$\def\ket#1{\mid #1 \rangle}\def\bra#1{\langle #1 \mid}$

This posting is made for the lecture at the group study of quantum data science. Therefore, the posting only concerns the concepts and structures and do not handle detail proof or parts irrelevant with data science.

Introduction to Functional Space

1. Hilbert Space

The functional is defined as a function whose range is in $\mathbb{R}$. Therefore, the functional space means the space whose elements are functions with codomain of real values space.

However, it is difficult to imagine how each entry of the functional space consists of unlike the vector space. To be specific, we can easily imagine any element of the vector space by expanding simple elements such as (1,1,2) from (1,1,1) but cannot do such things at functional space.

Therefore, it is easier to understand the function space based on structural theory called Hilbert space.

Hilbert space means the complete space endowed with inner product. The elements of the Hilbert space could be any vector including real, complex and function.

Completeness is defined with very complicated concepts but we can consider the completeness that there is no hole at the space. The more important concepts for data science is inner product.

Inner product could be understand as measurement tool or structural function for space. It is defined as follow. \(\def\inner#1#2{\left<#1,#2\right>}\)

Inner product

For the vector space \(V\), a scalar field \(F\) , \(a,b \in F\) and \(x,y \in V\) , the function \(\inner{\cdot}{\cdot} : V \times V \rightarrow F\) is an inner product if and only if it has following properties.

  • Conjugate Symmetry : \(\inner{x}{y} = \overline{\inner{x}{y}}\)
  • Linearity : \(\inner{ax+by}{z} = a\inner{x}{z}+b\inner{y}{z}\)
  • Positive-definiteness : \(\inner{x}{x} > 0\) for all \(x \in V\) except \(x=0\)

The inner product itself is defined using axiom which is called as axiomatic definition.
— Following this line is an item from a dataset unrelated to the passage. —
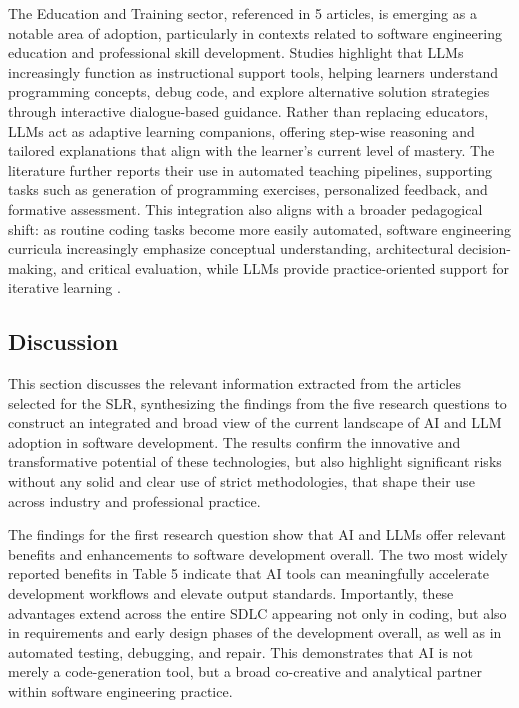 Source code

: The Education and Training sector, referenced in 5 articles, is emerging as a notable area of adoption, particularly in contexts related to software engineering education and professional skill development. Studies highlight that LLMs increasingly function as instructional support tools, helping learners understand programming concepts, debug code, and explore alternative solution strategies through interactive dialogue-based guidance. Rather than replacing educators, LLMs act as adaptive learning companions, offering step-wise reasoning and tailored explanations that align with the learner’s current level of mastery. The literature further reports their use in automated teaching pipelines, supporting tasks such as generation of programming exercises, personalized feedback, and formative assessment. This integration also aligns with a broader pedagogical shift: as routine coding tasks become more easily automated, software engineering curricula increasingly emphasize conceptual understanding, architectural decision-making, and critical evaluation, while LLMs provide practice-oriented support for iterative learning \cite{Ramos:2025aa, Zhang:2025ea, Hemmat:2025rd, Hou:2025cl, Zamfiroiu:2025ec}.

\subsection{Discussion}

This section discusses the relevant information extracted from the articles selected for the SLR, synthesizing the findings from the five research questions to construct an integrated and broad view of the current landscape of AI and LLM adoption in software development. The results confirm the innovative and transformative potential of these technologies, but also highlight significant risks without any solid and clear use of strict methodologies, that shape their use across industry and professional practice.

The findings for the first research question show that AI and LLMs offer relevant benefits and enhancements to software development overall. The two most widely reported benefits in Table 5 indicate that AI tools can meaningfully accelerate development workflows and elevate output standards. Importantly, these advantages extend across the entire SDLC appearing not only in coding, but also in requirements and early design phases of the development overall, as well as in automated testing, debugging, and repair. This demonstrates that AI is not merely a code-generation tool, but a broad co-creative and analytical partner within software engineering practice.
They are ambiguous for beginners too but we can understand them as concepts to express the relation between two elements. It could be developed to express angle between two elements.

Defining or endowing the inner product on some spaces means we will apply the inner product to some spaces and calculate the relation between two element using the inner products. We can write them as \((H,\inner{\cdot}{\cdot})\) where \(H\) means target vector space.

If we define the inner product on some space, the norm could be defined automatically. The definition of the norm is as follow.

Norm

For the vector space \(V\), a scalar field \(F\) , \(a,b \in F\) and \(x,y \in V\), the function $\parallel \cdot \parallel : V \rightarrow \mathbb{R}$ is a norm if and only if it has following properties.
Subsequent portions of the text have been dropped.